After earning his bachelor’s degree from Yale and serving as an officer in the Navy, Gergen entered the psychology Ph.D. program at Duke, where he studied under Edward E. Jones. Upon receiving his doctorate in 1963, he joined the faculty at Harvard University. In 1967, he became chair of the Department of Psychology at Swarthmore College. Gergen’s early work, which examined topics such as social perception, self-presentation, and responses to altruism, received support from sources such as the National Science Foundation, the Ford Foundation, and the Guggenheim Foundation.

His career was off to a successful start, but he was also growing disenchanted with his discipline.

Igniting A Debate

In 1973, Gergen published arguably his most influential work, an article titled “Social Psychology as History.” The article, which appeared in one of the top journals in the field, argued that social psychology research should be more appropriately viewed as historical inquiry because, “unlike the natural sciences, it deals with facts that are largely non-repeatable and which fluctuate markedly over time.”

Gergen also contended that because of implicit values embedded in psychological theories and description, by studying social behaviors and disseminating the findings, researchers potentially alter the very behaviors they study, thus rendering their predictions non-applicable outside the times and cultures in which they were observed.

“We are essentially engaged in a systematic account of contemporary affairs,” Gergen wrote. “We utilize scientific methodology, but the results are not scientific principles in the traditional sense. In the future, historians may look back to such accounts to achieve a better understanding of life in the present era. However, the psychologists of the future are likely to find little of value in contemporary knowledge.”

Those arguments ignited an intense response, as they ran counter to the mainstream, empiricist view of the discipline. Mainstream researchers rejected his ideas, Gergen said, while researchers on the fringes—the ones he called “the young and the dispossessed”—embraced them.

“The mainstream rejection was pretty hostile, both in print and personally,” he said. “I was part of the group, and a success story within it. I was a real insider, and I think their sense was that somehow I had turned on them.”

“At the same time, there was a small coterie of scholars within the discipline who had been dissatisfied with the way things were going, and what they say as the increasing restrictions on what counted as legitimate inquiry.
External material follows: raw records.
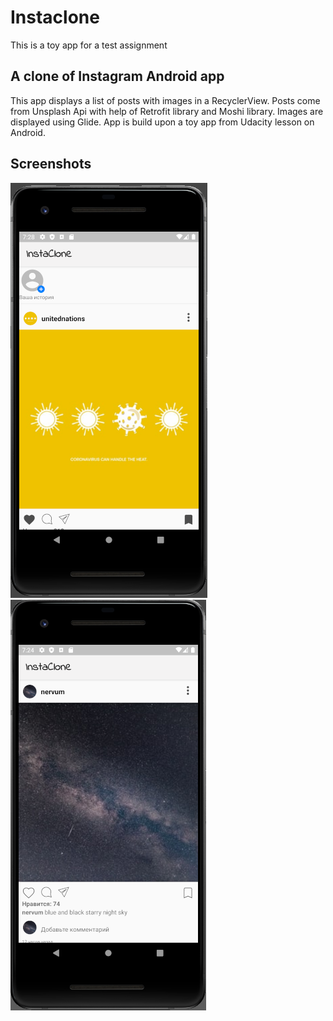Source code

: # Instaclone 

This is a toy app for a test assignment 

## A clone of Instagram Android app

This app displays a list of posts with images in a RecyclerView. Posts come from Unsplash Api with help of Retrofit library and Moshi library.
Images are displayed using Glide.
App is build upon a toy app from Udacity lesson on Android.

## Screenshots

![Screenshot1](screenshots/instaclone_home1.png)
![Screenshot2](screenshots/instaclone_home2.png)


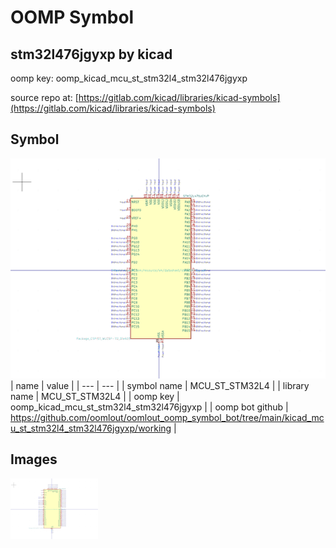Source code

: # OOMP Symbol  
## stm32l476jgyxp  by kicad  
  
oomp key: oomp_kicad_mcu_st_stm32l4_stm32l476jgyxp  
  
source repo at: [https://gitlab.com/kicad/libraries/kicad-symbols](https://gitlab.com/kicad/libraries/kicad-symbols)  
## Symbol  
  
[![working.png](working_600.png)](working.png)  
| name | value | 
| --- | --- | 
| symbol name | MCU_ST_STM32L4 | 
| library name | MCU_ST_STM32L4 | 
| oomp key | oomp_kicad_mcu_st_stm32l4_stm32l476jgyxp | 
| oomp bot github | https://github.com/oomlout/oomlout_oomp_symbol_bot/tree/main/kicad_mcu_st_stm32l4_stm32l476jgyxp/working | 
## Images  
  
[![working.png](working_140.png)](working.png)  
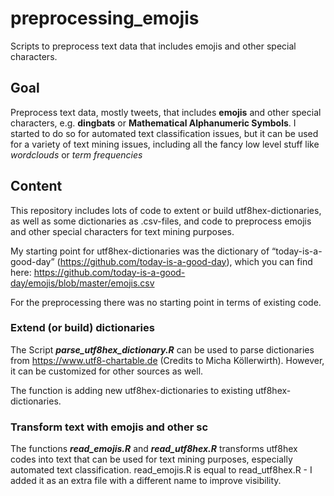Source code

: # preprocessing_emojis
Scripts to preprocess text data that includes emojis and other special characters.

## Goal
Preprocess text data, mostly tweets, that includes **emojis** and other special characters, e.g. **dingbats** or **Mathematical Alphanumeric Symbols**. I started to do so for automated text classification issues, but it can be used for a variety of text mining issues, including all the fancy low level stuff like *wordclouds* or *term frequencies*

## Content
This repository includes lots of code to extent or build utf8hex-dictionaries, as well as some dictionaries as .csv-files, and code to preprocess emojis and other special characters for text mining purposes.

My starting point for utf8hex-dictionaries was the dictionary of “today-is-a-good-day” (https://github.com/today-is-a-good-day), which you can find here: https://github.com/today-is-a-good-day/emojis/blob/master/emojis.csv

For the preprocessing there was no starting point in terms of existing code.

### Extend (or build) dictionaries
The Script ***parse_utf8hex_dictionary.R*** can be used to parse dictionaries from https://www.utf8-chartable.de (Credits to Micha Köllerwirth). However, it can be customized for other sources as well.

The function  is adding new utf8hex-dictionaries to existing utf8hex-dictionaries. 

### Transform text with emojis and other sc
The functions ***read_emojis.R*** and ***read_utf8hex.R*** transforms utf8hex codes into text that can be used for text mining purposes, especially automated text classification. read_emojis.R is equal to read_utf8hex.R - I added it as an extra file with a different name to improve visibility.
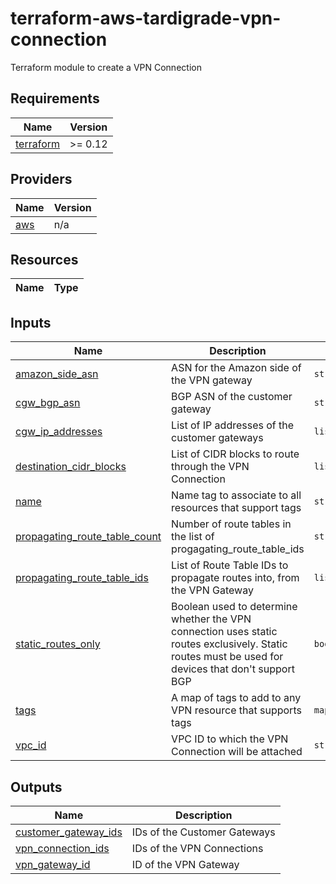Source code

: # terraform-aws-tardigrade-vpn-connection

Terraform module to create a VPN Connection


<!-- BEGIN TFDOCS -->
## Requirements

| Name | Version |
|------|---------|
| <a name="requirement_terraform"></a> [terraform](#requirement\_terraform) | >= 0.12 |

## Providers

| Name | Version |
|------|---------|
| <a name="provider_aws"></a> [aws](#provider\_aws) | n/a |

## Resources

| Name | Type |
|------|------|

## Inputs

| Name | Description | Type | Default | Required |
|------|-------------|------|---------|:--------:|
| <a name="input_amazon_side_asn"></a> [amazon\_side\_asn](#input\_amazon\_side\_asn) | ASN for the Amazon side of the VPN gateway | `string` | `"64512"` | no |
| <a name="input_cgw_bgp_asn"></a> [cgw\_bgp\_asn](#input\_cgw\_bgp\_asn) | BGP ASN of the customer gateway | `string` | `null` | no |
| <a name="input_cgw_ip_addresses"></a> [cgw\_ip\_addresses](#input\_cgw\_ip\_addresses) | List of IP addresses of the customer gateways | `list(string)` | `[]` | no |
| <a name="input_destination_cidr_blocks"></a> [destination\_cidr\_blocks](#input\_destination\_cidr\_blocks) | List of CIDR blocks to route through the VPN Connection | `list` | `[]` | no |
| <a name="input_name"></a> [name](#input\_name) | Name tag to associate to all resources that support tags | `string` | `null` | no |
| <a name="input_propagating_route_table_count"></a> [propagating\_route\_table\_count](#input\_propagating\_route\_table\_count) | Number of route tables in the list of progagating\_route\_table\_ids | `string` | `"0"` | no |
| <a name="input_propagating_route_table_ids"></a> [propagating\_route\_table\_ids](#input\_propagating\_route\_table\_ids) | List of Route Table IDs to propagate routes into, from the VPN Gateway | `list` | `[]` | no |
| <a name="input_static_routes_only"></a> [static\_routes\_only](#input\_static\_routes\_only) | Boolean used to determine whether the VPN connection uses static routes exclusively. Static routes must be used for devices that don't support BGP | `bool` | `"false"` | no |
| <a name="input_tags"></a> [tags](#input\_tags) | A map of tags to add to any VPN resource that supports tags | `map(string)` | `{}` | no |
| <a name="input_vpc_id"></a> [vpc\_id](#input\_vpc\_id) | VPC ID to which the VPN Connection will be attached | `string` | `null` | no |

## Outputs

| Name | Description |
|------|-------------|
| <a name="output_customer_gateway_ids"></a> [customer\_gateway\_ids](#output\_customer\_gateway\_ids) | IDs of the Customer Gateways |
| <a name="output_vpn_connection_ids"></a> [vpn\_connection\_ids](#output\_vpn\_connection\_ids) | IDs of the VPN Connections |
| <a name="output_vpn_gateway_id"></a> [vpn\_gateway\_id](#output\_vpn\_gateway\_id) | ID of the VPN Gateway |

<!-- END TFDOCS -->
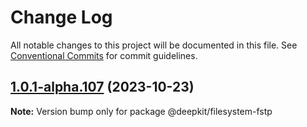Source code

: # Change Log

All notable changes to this project will be documented in this file.
See [Conventional Commits](https://conventionalcommits.org) for commit guidelines.

## [1.0.1-alpha.107](https://github.com/deepkit/deepkit-framework/compare/v1.0.1-alpha.106...v1.0.1-alpha.107) (2023-10-23)

**Note:** Version bump only for package @deepkit/filesystem-fstp
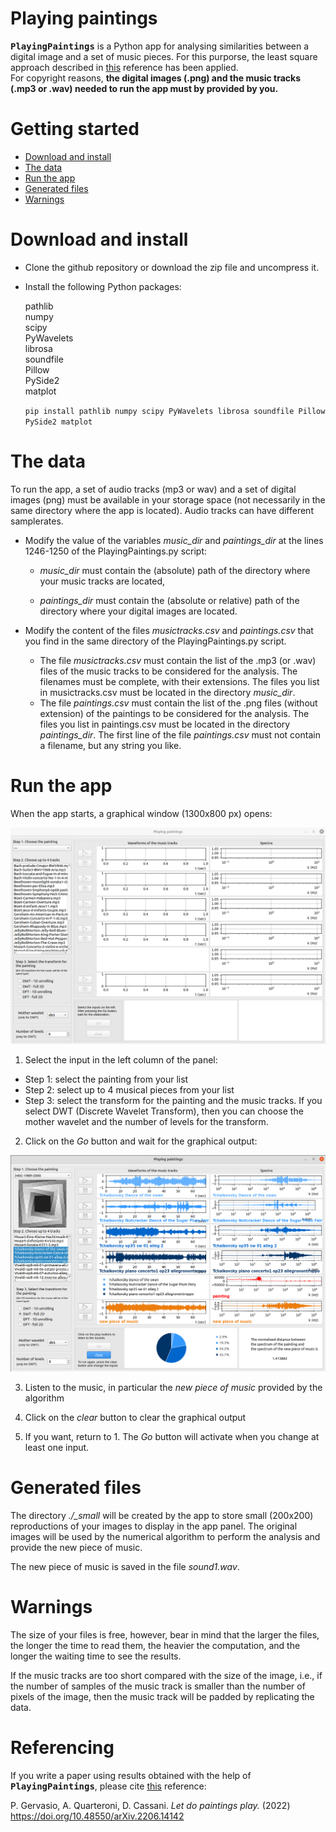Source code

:# Playing paintings

**<kbd>PlayingPaintings</kbd>** is a Python app for analysing similarities
between a digital image and a set of music pieces. For this purporse, the least square approach described in [this](https://doi.org/10.48550/arXiv.2206.14142)
reference has been applied.  
For copyright reasons, **the digital images (.png) and the music tracks (.mp3
or .wav) needed to run the app must by provided by you.**


# Getting started

- [Download and install](#download)
- [The data](#data)
- [Run the app](#run)
- [Generated files](#newfiles)
- [Warnings](#warnings)

<a name="download"></a>

# Download and install

- Clone the github repository or download the zip file and uncompress it.
- Install the following Python packages:

  pathlib  
  numpy  
  scipy  
  PyWavelets  
  librosa  
  soundfile  
  Pillow  
  PySide2  
  matplot  
  
  `pip install pathlib numpy scipy PyWavelets librosa soundfile Pillow PySide2 matplot`

<a name="data"></a>

# The data

To run the app, a set of audio tracks (mp3 or wav) and a set of digital images (png) must be available in your storage space (not necessarily in the same directory where the app is located).  Audio tracks can have different samplerates.  


- Modify the value of
the variables *music_dir* and *paintings_dir* at the lines 1246-1250 of the
PlayingPaintings.py script:

   - *music_dir* must contain the (absolute) path of the directory where
     your music tracks are located,

   - *paintings_dir* must contain the (absolute or relative) path of the
     directory where your digital images are located.

- Modify the content of the files *musictracks.csv* and *paintings.csv* that you find in the same directory of the PlayingPaintings.py script.

   - The file *musictracks.csv* must contain the list of the .mp3 (or .wav) files of the music tracks to be considered for the analysis. The filenames must be complete, with their extensions. The files you list in musictracks.csv must be located in the directory *music_dir*.
   - The file *paintings.csv* must contain the list of the .png files (without extension) of the paintings to be considered for the analysis. The files you list in paintings.csv must be located in the directory *paintings_dir*. The first line of the file *paintings.csv* must not contain a filename, but any string you like.  

<a name="run"></a>

#  Run the app

When the app starts, a graphical window (1300x800 px) opens:

![PlayingPaintings, the initial panel](./panel0.png)


1. Select the input in the left column of the panel:

  - Step 1: select the painting from your list
  - Step 2: select up to 4 musical pieces from your list
  - Step 3: select the transform for the painting and the music tracks. If you select DWT (Discrete Wavelet Transform), then you can choose the mother wavelet and the number of levels for the transform.

2.  Click on the *Go* button and wait for the graphical output:

![PlayingPaintings](./panel1.png)

3. Listen to the music, in particular the *new piece of music* provided by the algorithm

4. Click on the *clear* button to clear the graphical output

5. If you want, return to 1. The *Go* button will activate when you change
at least one input.

<a name="newfiles"></a>

#  Generated files

The directory *./_small* will be created by the app to store small (200x200)
reproductions of your images to display in the app panel. The original images
will be used by the numerical algorithm to perform the analysis and provide the
new piece of music.

The new piece of music is saved in the file *sound1.wav*.

<a name="warnings"></a>

# Warnings

The size of your files is free, however, bear in mind that the larger the files, the longer the time to read them, the heavier the computation, and the longer the waiting time to see the results.  

If the music tracks are too short compared with the size of the image, i.e., if
the number of samples of the music track is smaller than the number of pixels of the image, then the music track will be padded by replicating the data.

# Referencing

If you write a paper using results obtained with the help of **<kbd>PlayingPaintings</kbd>**,
please cite [this](https://doi.org/10.48550/arXiv.2206.14142) reference:

P. Gervasio, A. Quarteroni, D. Cassani. 
<i>Let do paintings play.</i>  (2022)
https://doi.org/10.48550/arXiv.2206.14142
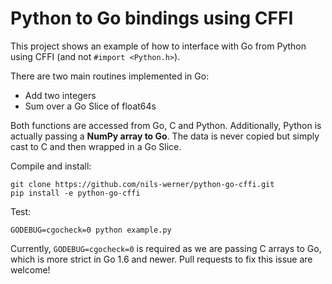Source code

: Python to Go bindings using CFFI
================================

This project shows an example of how to interface with Go from Python using
CFFI (and not `#import <Python.h>`).

There are two main routines implemented in Go:

 - Add two integers
 - Sum over a Go Slice of float64s

Both functions are accessed from Go, C and Python. Additionally, Python is
actually passing a **NumPy array to Go**. The data is never copied but simply
cast to C and then wrapped in a Go Slice.

Compile and install:

    git clone https://github.com/nils-werner/python-go-cffi.git
    pip install -e python-go-cffi

Test:

    GODEBUG=cgocheck=0 python example.py


Currently, `GODEBUG=cgocheck=0` is required as we are passing C arrays to Go,
which is more strict in Go 1.6 and newer. Pull requests to fix this issue
are welcome!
I stood as a voice of liberalism, so I had a very strong following from the fringes.”

Backed by the fringe in his own discipline and by colleagues from other social science fields, Gergen did not shy away from the fierce debate. Instead, he found within the critiques stimulation for enriching his ideas. In the ensuing years, he became a major figure in the development of social constructionism, an alternative to the empiricist view of scientific knowledge.

Social constructionism holds that rather than reflecting an objective truth, scientific descriptions and explanations are derived from social interchange—communities agreeing on what is real, rational, and good. Therefore, scientific theories should be evaluated not by how close they are to some imagined universal truth, but by their pragmatic value for humankind.

Opening Doors to Inquiry

Gergen’s ideas remain controversial within his own field, but they are now shared across the social sciences. As Gergen argues, a constructionist perspective liberates the scholar from the demands of any particular methodology, any taken-for-granted assumptions, or any form of representing the world. On these grounds, he has since opened multiple doors to inquiry. Writing for both an academic and public audience, his widely read book, The Saturated Self, treated the impact of digital technology on our construction of the self. A more recent cutting-edge work, Relational Being: Beyond Self and Community, replaces the individual as the atom of social life with relational process.

Gergen sees special promise in the newly emerging Society for Qualitative Inquiry in Psychology, which he helped to establish. For many years, he notes, qualitative forms of research were virtually unacceptable in psychology. Yet, largely supported by constructionist views, qualitative inquiry is sweeping across the social sciences, opening up new channels of understanding and opportunities for social action. With his help, the Society is now lodged in the major division of the American Psychological Association (Div. 5) that is concerned with methods of research. Gergen has also played a major role in establishing the journals Theory and Psychology and Qualitative Psychology.

Gergen’s other articles and books have treated such topics as psychotherapy, organizational leadership, education, dialogic process, Buddhism, narrative, aging, arts-based research. and future forming research.

In 1993, he cofounded the Taos Institute, a virtual organization of scholars and practitioners exploring the intersection of social constructionist ideas and professional practices. In addition to offering conferences and workshops, the Institute hosts a Ph.D. program, an international certificate program in collaborative practice, and a publishing wing offering books in multiple languages. Associates from 36 countries have been participating in such activities. 

“When we become settled and smug about our work, we imprison ourselves,” said Gergen, reflecting on the developments since receiving his degree. “For me, playing out the positive implications of critical reflection opened worlds of inquiry and action beyond my fondest vision in those early years.”